- [Information]:
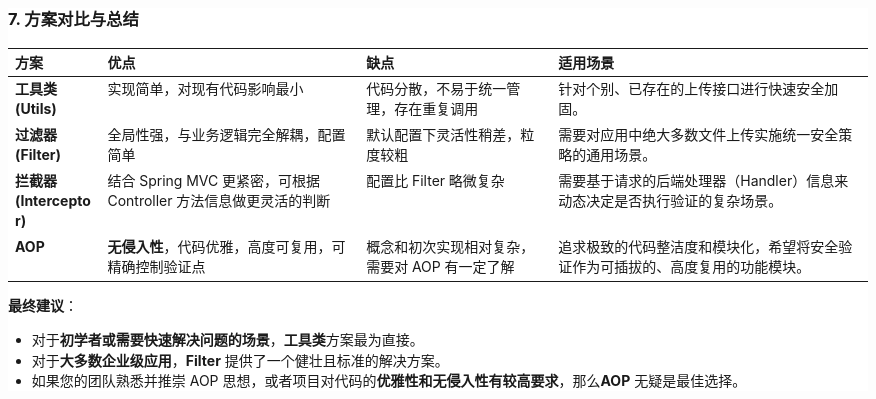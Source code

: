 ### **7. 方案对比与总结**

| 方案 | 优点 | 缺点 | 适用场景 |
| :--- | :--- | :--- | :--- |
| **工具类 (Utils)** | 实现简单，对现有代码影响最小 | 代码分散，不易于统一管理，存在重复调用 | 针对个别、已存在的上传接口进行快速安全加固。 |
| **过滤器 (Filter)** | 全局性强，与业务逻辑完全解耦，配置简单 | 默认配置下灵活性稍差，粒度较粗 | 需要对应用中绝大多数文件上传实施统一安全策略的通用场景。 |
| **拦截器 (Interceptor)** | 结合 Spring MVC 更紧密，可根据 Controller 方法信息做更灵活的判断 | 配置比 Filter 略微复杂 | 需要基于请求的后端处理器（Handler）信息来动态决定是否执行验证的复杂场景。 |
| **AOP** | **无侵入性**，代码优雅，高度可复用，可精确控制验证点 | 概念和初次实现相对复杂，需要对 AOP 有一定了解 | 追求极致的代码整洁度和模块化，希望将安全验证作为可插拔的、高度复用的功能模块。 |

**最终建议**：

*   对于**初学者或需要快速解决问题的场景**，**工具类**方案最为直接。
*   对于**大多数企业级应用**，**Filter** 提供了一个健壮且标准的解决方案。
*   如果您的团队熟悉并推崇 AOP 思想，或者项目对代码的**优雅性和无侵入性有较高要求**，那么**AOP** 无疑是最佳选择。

* * *

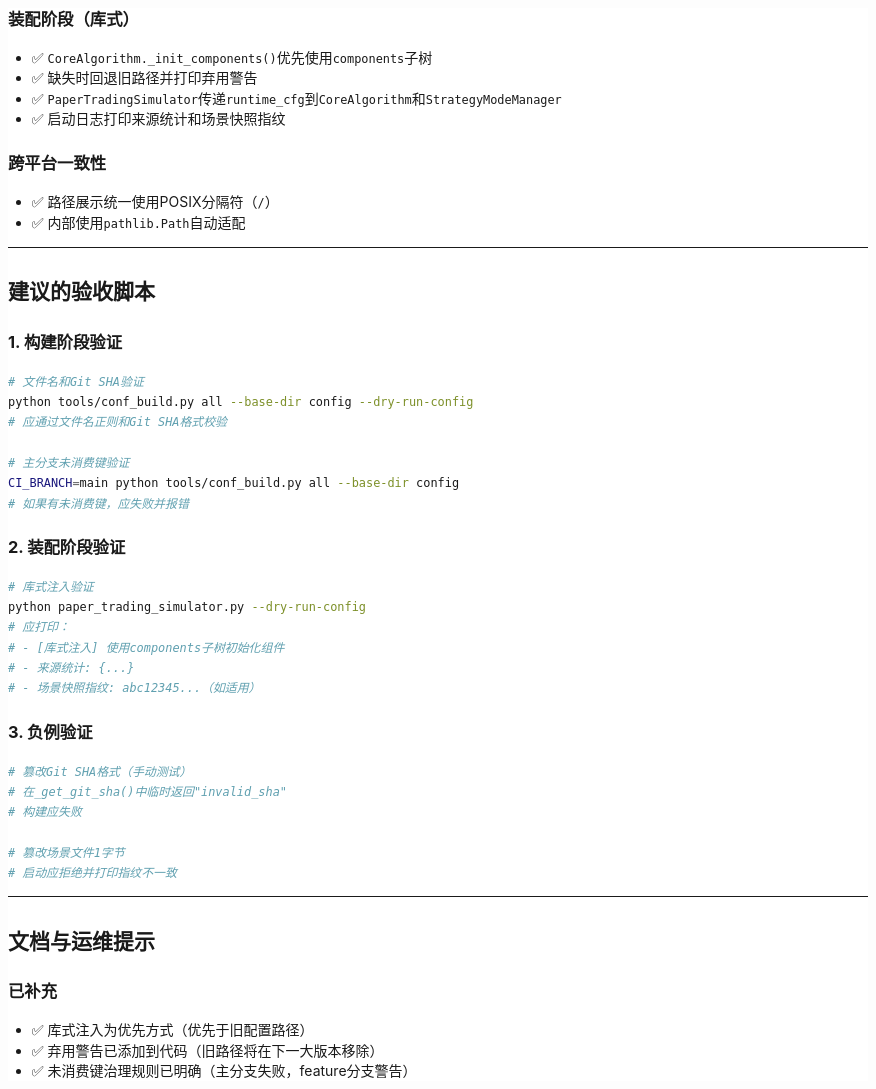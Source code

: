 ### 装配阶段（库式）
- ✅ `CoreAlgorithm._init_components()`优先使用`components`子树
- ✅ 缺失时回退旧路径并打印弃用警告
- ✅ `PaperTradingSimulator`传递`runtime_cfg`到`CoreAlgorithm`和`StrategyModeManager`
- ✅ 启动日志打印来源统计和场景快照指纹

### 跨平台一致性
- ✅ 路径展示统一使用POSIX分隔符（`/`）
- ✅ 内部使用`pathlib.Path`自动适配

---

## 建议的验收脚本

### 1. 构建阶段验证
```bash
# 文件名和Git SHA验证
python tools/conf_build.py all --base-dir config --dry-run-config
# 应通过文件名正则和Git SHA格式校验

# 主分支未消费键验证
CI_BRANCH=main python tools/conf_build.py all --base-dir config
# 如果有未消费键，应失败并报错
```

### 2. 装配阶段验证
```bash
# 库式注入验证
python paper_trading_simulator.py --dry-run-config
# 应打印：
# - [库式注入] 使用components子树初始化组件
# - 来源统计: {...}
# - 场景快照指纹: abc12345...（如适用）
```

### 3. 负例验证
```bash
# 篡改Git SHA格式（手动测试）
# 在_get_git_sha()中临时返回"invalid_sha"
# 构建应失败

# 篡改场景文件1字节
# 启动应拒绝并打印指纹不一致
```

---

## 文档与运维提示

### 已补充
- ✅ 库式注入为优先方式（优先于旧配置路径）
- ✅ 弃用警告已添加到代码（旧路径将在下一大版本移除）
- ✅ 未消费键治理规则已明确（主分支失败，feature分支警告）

- [Work required]: Above are the records; print exactly the lines from the line with "代码分散，不易于统一管理，存在重复调用 | 针对个别、已存在的上传接口进行快速安全加固。 |" to the line with "AOP 思想，或者项目对代码的**优雅性和无侵入性有较高要求**，那么**AOP** 无疑是最佳选择。", including both, and nothing else.

- [Output for this exercise]:
| **工具类 (Utils)** | 实现简单，对现有代码影响最小 | 代码分散，不易于统一管理，存在重复调用 | 针对个别、已存在的上传接口进行快速安全加固。 |
| **过滤器 (Filter)** | 全局性强，与业务逻辑完全解耦，配置简单 | 默认配置下灵活性稍差，粒度较粗 | 需要对应用中绝大多数文件上传实施统一安全策略的通用场景。 |
| **拦截器 (Interceptor)** | 结合 Spring MVC 更紧密，可根据 Controller 方法信息做更灵活的判断 | 配置比 Filter 略微复杂 | 需要基于请求的后端处理器（Handler）信息来动态决定是否执行验证的复杂场景。 |
| **AOP** | **无侵入性**，代码优雅，高度可复用，可精确控制验证点 | 概念和初次实现相对复杂，需要对 AOP 有一定了解 | 追求极致的代码整洁度和模块化，希望将安全验证作为可插拔的、高度复用的功能模块。 |

**最终建议**：

*   对于**初学者或需要快速解决问题的场景**，**工具类**方案最为直接。
*   对于**大多数企业级应用**，**Filter** 提供了一个健壮且标准的解决方案。
*   如果您的团队熟悉并推崇 AOP 思想，或者项目对代码的**优雅性和无侵入性有较高要求**，那么**AOP** 无疑是最佳选择。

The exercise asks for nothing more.